[Exercise details] Going through the material below, output exactly the lines from the one containing "어떤 것을 선택해야할까?!" through the one containing "for more information.", and no pictures.

[Data]
____

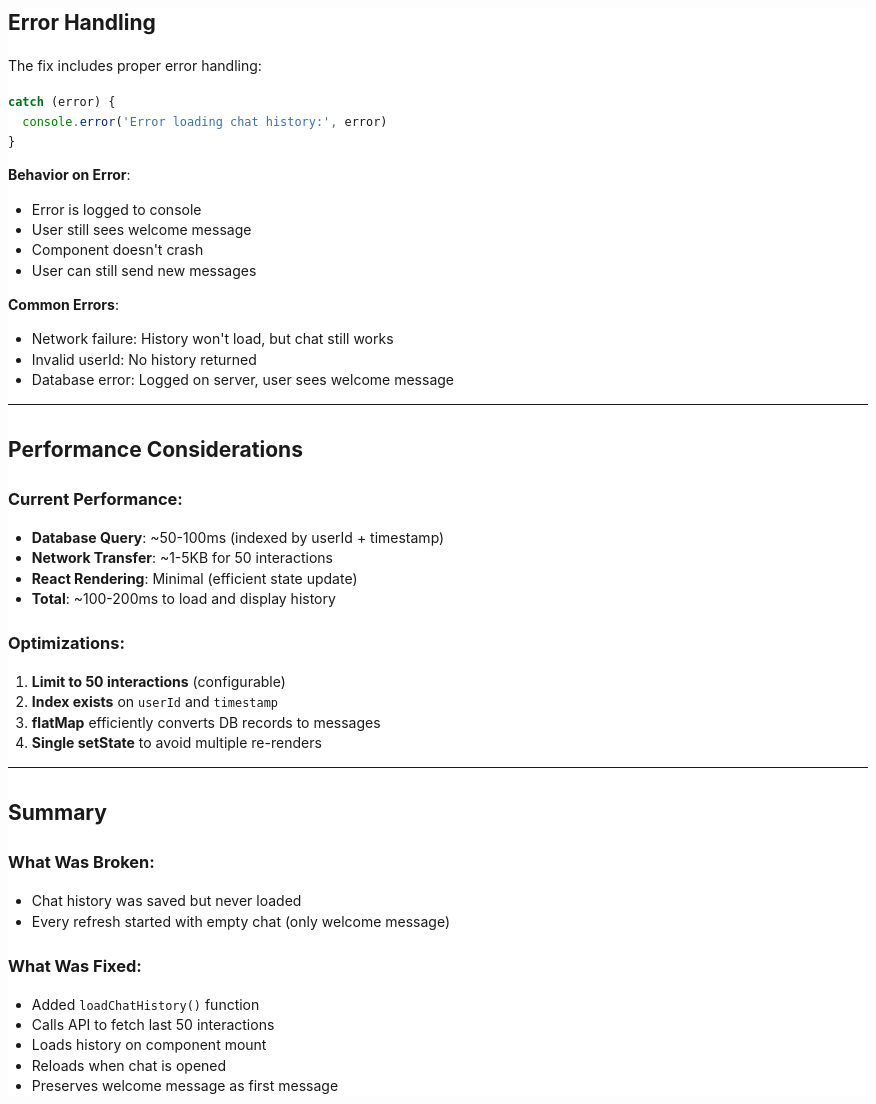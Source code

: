 
## Error Handling

The fix includes proper error handling:

```typescript
catch (error) {
  console.error('Error loading chat history:', error)
}
```

**Behavior on Error**:
- Error is logged to console
- User still sees welcome message
- Component doesn't crash
- User can still send new messages

**Common Errors**:
- Network failure: History won't load, but chat still works
- Invalid userId: No history returned
- Database error: Logged on server, user sees welcome message

---

## Performance Considerations

### Current Performance:

- **Database Query**: ~50-100ms (indexed by userId + timestamp)
- **Network Transfer**: ~1-5KB for 50 interactions
- **React Rendering**: Minimal (efficient state update)
- **Total**: ~100-200ms to load and display history

### Optimizations:

1. **Limit to 50 interactions** (configurable)
2. **Index exists** on `userId` and `timestamp`
3. **flatMap** efficiently converts DB records to messages
4. **Single setState** to avoid multiple re-renders

---

## Summary

### What Was Broken:
- Chat history was saved but never loaded
- Every refresh started with empty chat (only welcome message)

### What Was Fixed:
- Added `loadChatHistory()` function
- Calls API to fetch last 50 interactions
- Loads history on component mount
- Reloads when chat is opened
- Preserves welcome message as first message
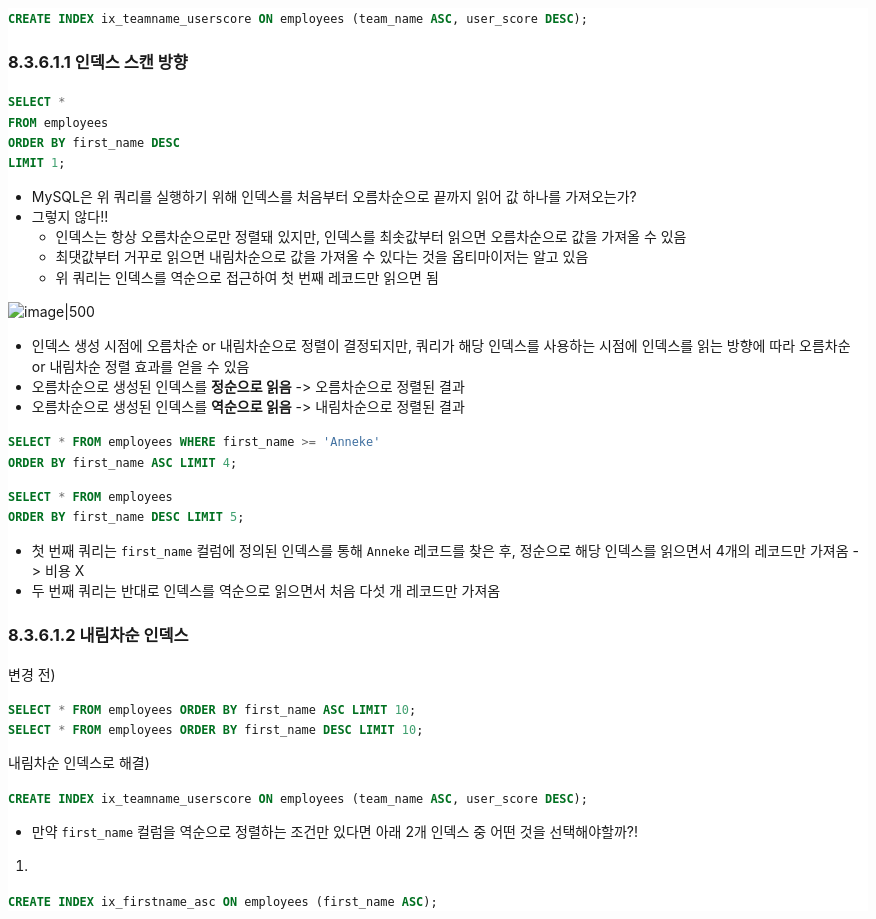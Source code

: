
 ```sql
CREATE INDEX ix_teamname_userscore ON employees (team_name ASC, user_score DESC);
```

### 8.3.6.1.1 인덱스 스캔 방향

```sql
SELECT *
FROM employees
ORDER BY first_name DESC
LIMIT 1;
```

- MySQL은 위 쿼리를 실행하기 위해 인덱스를 처음부터 오름차순으로 끝까지 읽어 값 하나를 가져오는가?
- 그렇지 않다!!
  - 인덱스는 항상 오름차순으로만 정렬돼 있지만, 인덱스를 최솟값부터 읽으면 오름차순으로 값을 가져올 수 있음
  - 최댓값부터 거꾸로 읽으면 내림차순으로 값을 가져올 수 있다는 것을 옵티마이저는 알고 있음
  - 위 쿼리는 인덱스를 역순으로 접근하여 첫 번째 레코드만 읽으면 됨

![image|500](https://github.com/junseoparkk/til/assets/98972385/10e7c7f7-f8e4-4fd3-b41e-f145c49716ff)

- 인덱스 생성 시점에 오름차순 or 내림차순으로 정렬이 결정되지만, 쿼리가 해당 인덱스를 사용하는 시점에 인덱스를 읽는 방향에 따라 오름차순 or 내림차순 정렬 효과를 얻을 수 있음
- 오름차순으로 생성된 인덱스를 **정순으로 읽음** -> 오름차순으로 정렬된 결과
- 오름차순으로 생성된 인덱스를 **역순으로 읽음** -> 내림차순으로 정렬된 결과

```sql
SELECT * FROM employees WHERE first_name >= 'Anneke'
ORDER BY first_name ASC LIMIT 4;
```

```sql
SELECT * FROM employees
ORDER BY first_name DESC LIMIT 5;
```

- 첫 번째 쿼리는 `first_name` 컬럼에 정의된 인덱스를 통해 `Anneke` 레코드를 찾은 후, 정순으로 해당 인덱스를 읽으면서 4개의 레코드만 가져옴 -> 비용 X
- 두 번째 쿼리는 반대로 인덱스를 역순으로 읽으면서 처음 다섯 개 레코드만 가져옴

### 8.3.6.1.2 내림차순 인덱스

변경 전)

```sql
SELECT * FROM employees ORDER BY first_name ASC LIMIT 10;
SELECT * FROM employees ORDER BY first_name DESC LIMIT 10;
```

내림차순 인덱스로 해결)

```sql
CREATE INDEX ix_teamname_userscore ON employees (team_name ASC, user_score DESC);
```

- 만약 `first_name` 컬럼을 역순으로 정렬하는 조건만 있다면 아래 2개 인덱스 중 어떤 것을 선택해야할까?!

1.

```sql
CREATE INDEX ix_firstname_asc ON employees (first_name ASC);
```
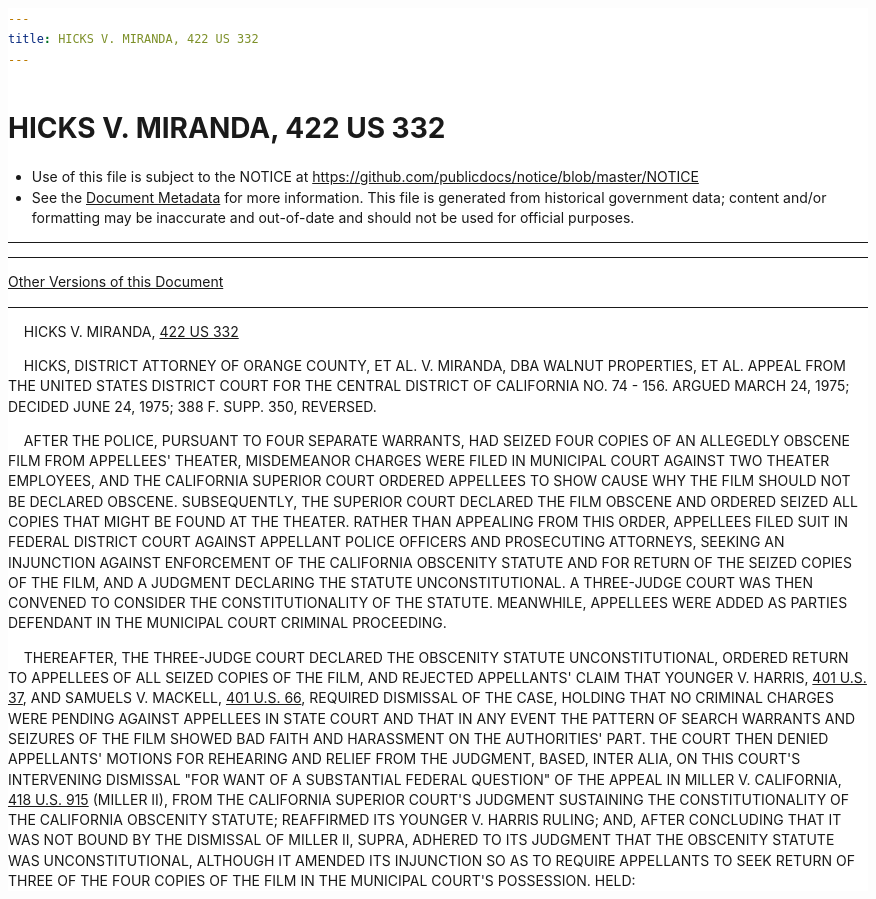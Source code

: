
 ```yaml
---
title: HICKS V. MIRANDA, 422 US 332
---
```


# HICKS V. MIRANDA, 422 US 332

* Use of this file is subject to the NOTICE at https://github.com/publicdocs/notice/blob/master/NOTICE
* See the [Document Metadata](../../../index.md) for more information.
  This file is generated from historical government data; content and/or formatting may be inaccurate and out-of-date and should not be used for official purposes.

----------
----------

[Other Versions of this Document](https://publicdocs.github.io/go/links?ns=uslm-x&ref=%2Fus%2Fcourts%2Fscotus%2FusReporter%2F422%2F332)

----------

    HICKS V. MIRANDA, [422 US 332][/us/courts/scotus/usReporter/422/332]

    HICKS, DISTRICT ATTORNEY OF ORANGE COUNTY, ET AL. V. MIRANDA, DBA WALNUT PROPERTIES, ET AL. APPEAL FROM THE UNITED STATES DISTRICT COURT FOR THE CENTRAL DISTRICT OF CALIFORNIA NO. 74 - 156.  ARGUED MARCH 24, 1975; DECIDED JUNE 24, 1975; 388 F. SUPP. 350, REVERSED.

    AFTER THE POLICE, PURSUANT TO FOUR SEPARATE WARRANTS, HAD SEIZED FOUR COPIES OF AN ALLEGEDLY OBSCENE FILM FROM APPELLEES' THEATER, MISDEMEANOR CHARGES WERE FILED IN MUNICIPAL COURT AGAINST TWO THEATER EMPLOYEES, AND THE CALIFORNIA SUPERIOR COURT ORDERED APPELLEES TO SHOW CAUSE WHY THE FILM SHOULD NOT BE DECLARED OBSCENE.  SUBSEQUENTLY, THE SUPERIOR COURT DECLARED THE FILM OBSCENE AND ORDERED SEIZED ALL COPIES THAT MIGHT BE FOUND AT THE THEATER.  RATHER THAN APPEALING FROM THIS ORDER, APPELLEES FILED SUIT IN FEDERAL DISTRICT COURT AGAINST APPELLANT POLICE OFFICERS AND PROSECUTING ATTORNEYS, SEEKING AN INJUNCTION AGAINST ENFORCEMENT OF THE CALIFORNIA OBSCENITY STATUTE AND FOR RETURN OF THE SEIZED COPIES OF THE FILM, AND A JUDGMENT DECLARING THE STATUTE UNCONSTITUTIONAL.  A THREE-JUDGE COURT WAS THEN CONVENED TO CONSIDER THE CONSTITUTIONALITY OF THE STATUTE.  MEANWHILE, APPELLEES WERE ADDED AS PARTIES DEFENDANT IN THE MUNICIPAL COURT CRIMINAL PROCEEDING.

    THEREAFTER, THE THREE-JUDGE COURT DECLARED THE OBSCENITY STATUTE UNCONSTITUTIONAL, ORDERED RETURN TO APPELLEES OF ALL SEIZED COPIES OF THE FILM, AND REJECTED APPELLANTS' CLAIM THAT YOUNGER V. HARRIS, [401 U.S. 37][/us/courts/scotus/usReporter/401/37], AND SAMUELS V. MACKELL, [401 U.S. 66][/us/courts/scotus/usReporter/401/66], REQUIRED DISMISSAL OF THE CASE, HOLDING THAT NO CRIMINAL CHARGES WERE PENDING AGAINST APPELLEES IN STATE COURT AND THAT IN ANY EVENT THE PATTERN OF SEARCH WARRANTS AND SEIZURES OF THE FILM SHOWED BAD FAITH AND HARASSMENT ON THE AUTHORITIES' PART.  THE COURT THEN DENIED APPELLANTS' MOTIONS FOR REHEARING AND RELIEF FROM THE JUDGMENT, BASED, INTER ALIA, ON THIS COURT'S INTERVENING DISMISSAL "FOR WANT OF A SUBSTANTIAL FEDERAL QUESTION" OF THE APPEAL IN MILLER V. CALIFORNIA, [418 U.S. 915][/us/courts/scotus/usReporter/418/915] (MILLER II), FROM THE CALIFORNIA SUPERIOR COURT'S JUDGMENT SUSTAINING THE CONSTITUTIONALITY OF THE CALIFORNIA OBSCENITY STATUTE; REAFFIRMED ITS YOUNGER V. HARRIS RULING; AND, AFTER CONCLUDING THAT IT WAS NOT BOUND BY THE DISMISSAL OF MILLER II, SUPRA, ADHERED TO ITS JUDGMENT THAT THE OBSCENITY STATUTE WAS UNCONSTITUTIONAL, ALTHOUGH IT AMENDED ITS INJUNCTION SO AS TO REQUIRE APPELLANTS TO SEEK RETURN OF THREE OF THE FOUR COPIES OF THE FILM IN THE MUNICIPAL COURT'S POSSESSION.  HELD:


[/us/courts/scotus/usReporter/422/332]: https://publicdocs.github.io/go/links?ns=uslm-x&ref=%2Fus%2Fcourts%2Fscotus%2FusReporter%2F422%2F332
[/us/courts/scotus/usReporter/401/37]: https://publicdocs.github.io/go/links?ns=uslm-x&ref=%2Fus%2Fcourts%2Fscotus%2FusReporter%2F401%2F37
[/us/courts/scotus/usReporter/401/66]: https://publicdocs.github.io/go/links?ns=uslm-x&ref=%2Fus%2Fcourts%2Fscotus%2FusReporter%2F401%2F66
[/us/courts/scotus/usReporter/418/915]: https://publicdocs.github.io/go/links?ns=uslm-x&ref=%2Fus%2Fcourts%2Fscotus%2FusReporter%2F418%2F915
[/us/usc/t28/s1253]: https://publicdocs.github.io/go/links?ns=uslm&ref=%2Fus%2Fusc%2Ft28%2Fs1253
[/us/usc/t28/s2281]: https://publicdocs.github.io/go/links?ns=uslm&ref=%2Fus%2Fusc%2Ft28%2Fs2281
[/us/courts/scotus/usReporter/401/37]: https://publicdocs.github.io/go/links?ns=uslm-x&ref=%2Fus%2Fcourts%2Fscotus%2FusReporter%2F401%2F37
[/us/courts/scotus/usReporter/401/66]: https://publicdocs.github.io/go/links?ns=uslm-x&ref=%2Fus%2Fcourts%2Fscotus%2FusReporter%2F401%2F66
[/us/courts/scotus/usReporter/413/15]: https://publicdocs.github.io/go/links?ns=uslm-x&ref=%2Fus%2Fcourts%2Fscotus%2FusReporter%2F413%2F15
[/us/courts/scotus/usReporter/401/37]: https://publicdocs.github.io/go/links?ns=uslm-x&ref=%2Fus%2Fcourts%2Fscotus%2FusReporter%2F401%2F37
[/us/courts/scotus/usReporter/401/66]: https://publicdocs.github.io/go/links?ns=uslm-x&ref=%2Fus%2Fcourts%2Fscotus%2FusReporter%2F401%2F66
[/us/courts/scotus/usReporter/418/915]: https://publicdocs.github.io/go/links?ns=uslm-x&ref=%2Fus%2Fcourts%2Fscotus%2FusReporter%2F418%2F915
[/us/courts/scotus/usReporter/419/1018]: https://publicdocs.github.io/go/links?ns=uslm-x&ref=%2Fus%2Fcourts%2Fscotus%2FusReporter%2F419%2F1018
[/us/usc/t28/s1253]: https://publicdocs.github.io/go/links?ns=uslm&ref=%2Fus%2Fusc%2Ft28%2Fs1253
[/us/courts/scotus/usReporter/369/31]: https://publicdocs.github.io/go/links?ns=uslm-x&ref=%2Fus%2Fcourts%2Fscotus%2FusReporter%2F369%2F31
[/us/usc/t28/s1253]: https://publicdocs.github.io/go/links?ns=uslm&ref=%2Fus%2Fusc%2Ft28%2Fs1253
[/us/courts/scotus/usReporter/360/246]: https://publicdocs.github.io/go/links?ns=uslm-x&ref=%2Fus%2Fcourts%2Fscotus%2FusReporter%2F360%2F246
[/us/courts/scotus/usReporter/414/1096]: https://publicdocs.github.io/go/links?ns=uslm-x&ref=%2Fus%2Fcourts%2Fscotus%2FusReporter%2F414%2F1096
[/us/courts/scotus/usReporter/413/483]: https://publicdocs.github.io/go/links?ns=uslm-x&ref=%2Fus%2Fcourts%2Fscotus%2FusReporter%2F413%2F483
[/us/courts/scotus/usReporter/419/90]: https://publicdocs.github.io/go/links?ns=uslm-x&ref=%2Fus%2Fcourts%2Fscotus%2FusReporter%2F419%2F90
[/us/courts/scotus/usReporter/420/799]: https://publicdocs.github.io/go/links?ns=uslm-x&ref=%2Fus%2Fcourts%2Fscotus%2FusReporter%2F420%2F799
[/us/usc/t28/s2281]: https://publicdocs.github.io/go/links?ns=uslm&ref=%2Fus%2Fusc%2Ft28%2Fs2281
[/us/courts/scotus/usReporter/421/707]: https://publicdocs.github.io/go/links?ns=uslm-x&ref=%2Fus%2Fcourts%2Fscotus%2FusReporter%2F421%2F707
[/us/courts/scotus/usReporter/401/37]: https://publicdocs.github.io/go/links?ns=uslm-x&ref=%2Fus%2Fcourts%2Fscotus%2FusReporter%2F401%2F37
[/us/courts/scotus/usReporter/401/66]: https://publicdocs.github.io/go/links?ns=uslm-x&ref=%2Fus%2Fcourts%2Fscotus%2FusReporter%2F401%2F66
[/us/courts/scotus/usReporter/416/802]: https://publicdocs.github.io/go/links?ns=uslm-x&ref=%2Fus%2Fcourts%2Fscotus%2FusReporter%2F416%2F802
[/us/courts/scotus/usReporter/415/452]: https://publicdocs.github.io/go/links?ns=uslm-x&ref=%2Fus%2Fcourts%2Fscotus%2FusReporter%2F415%2F452
[/us/courts/scotus/usReporter/413/483]: https://publicdocs.github.io/go/links?ns=uslm-x&ref=%2Fus%2Fcourts%2Fscotus%2FusReporter%2F413%2F483
[/us/usc/t28/s2284]: https://publicdocs.github.io/go/links?ns=uslm&ref=%2Fus%2Fusc%2Ft28%2Fs2284
[/us/usc/t28/s2284]: https://publicdocs.github.io/go/links?ns=uslm&ref=%2Fus%2Fusc%2Ft28%2Fs2284
[/us/courts/scotus/usReporter/295/89]: https://publicdocs.github.io/go/links?ns=uslm-x&ref=%2Fus%2Fcourts%2Fscotus%2FusReporter%2F295%2F89
[/us/courts/scotus/usReporter/378/205]: https://publicdocs.github.io/go/links?ns=uslm-x&ref=%2Fus%2Fcourts%2Fscotus%2FusReporter%2F378%2F205
[/us/courts/scotus/usReporter/413/483]: https://publicdocs.github.io/go/links?ns=uslm-x&ref=%2Fus%2Fcourts%2Fscotus%2FusReporter%2F413%2F483
[/us/courts/scotus/usReporter/401/82]: https://publicdocs.github.io/go/links?ns=uslm-x&ref=%2Fus%2Fcourts%2Fscotus%2FusReporter%2F401%2F82
[/us/courts/scotus/usReporter/420/592]: https://publicdocs.github.io/go/links?ns=uslm-x&ref=%2Fus%2Fcourts%2Fscotus%2FusReporter%2F420%2F592
[/us/usc/t28/s2284]: https://publicdocs.github.io/go/links?ns=uslm&ref=%2Fus%2Fusc%2Ft28%2Fs2284
[/us/courts/scotus/usReporter/415/452]: https://publicdocs.github.io/go/links?ns=uslm-x&ref=%2Fus%2Fcourts%2Fscotus%2FusReporter%2F415%2F452
[/us/courts/scotus/usReporter/401/37]: https://publicdocs.github.io/go/links?ns=uslm-x&ref=%2Fus%2Fcourts%2Fscotus%2FusReporter%2F401%2F37
[/us/courts/scotus/usReporter/401/66]: https://publicdocs.github.io/go/links?ns=uslm-x&ref=%2Fus%2Fcourts%2Fscotus%2FusReporter%2F401%2F66
[/us/courts/scotus/usReporter/406/498]: https://publicdocs.github.io/go/links?ns=uslm-x&ref=%2Fus%2Fcourts%2Fscotus%2FusReporter%2F406%2F498
[/us/courts/scotus/usReporter/421/426]: https://publicdocs.github.io/go/links?ns=uslm-x&ref=%2Fus%2Fcourts%2Fscotus%2FusReporter%2F421%2F426
[/us/courts/scotus/usReporter/420/592]: https://publicdocs.github.io/go/links?ns=uslm-x&ref=%2Fus%2Fcourts%2Fscotus%2FusReporter%2F420%2F592
[/us/usc/t42/s1983]: https://publicdocs.github.io/go/links?ns=uslm&ref=%2Fus%2Fusc%2Ft42%2Fs1983
[/us/courts/scotus/usReporter/407/225]: https://publicdocs.github.io/go/links?ns=uslm-x&ref=%2Fus%2Fcourts%2Fscotus%2FusReporter%2F407%2F225
[/us/courts/scotus/usReporter/389/241]: https://publicdocs.github.io/go/links?ns=uslm-x&ref=%2Fus%2Fcourts%2Fscotus%2FusReporter%2F389%2F241
[/us/courts/scotus/usReporter/373/668]: https://publicdocs.github.io/go/links?ns=uslm-x&ref=%2Fus%2Fcourts%2Fscotus%2FusReporter%2F373%2F668
[/us/courts/scotus/usReporter/365/167]: https://publicdocs.github.io/go/links?ns=uslm-x&ref=%2Fus%2Fcourts%2Fscotus%2FusReporter%2F365%2F167
[/us/courts/scotus/usReporter/421/117]: https://publicdocs.github.io/go/links?ns=uslm-x&ref=%2Fus%2Fcourts%2Fscotus%2FusReporter%2F421%2F117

____

[Answer for the task]
- 만약 `first_name` 컬럼을 역순으로 정렬하는 조건만 있다면 아래 2개 인덱스 중 어떤 것을 선택해야할까?!

1.

```sql
CREATE INDEX ix_firstname_asc ON employees (first_name ASC);
```
Source code

:
 ```yaml
---
title: HICKS V. MIRANDA, 422 US 332
---
```


# HICKS V. MIRANDA, 422 US 332

* Use of this file is subject to the NOTICE at https://github.com/publicdocs/notice/blob/master/NOTICE
* See the [Document Metadata](../../../index.md) for more information.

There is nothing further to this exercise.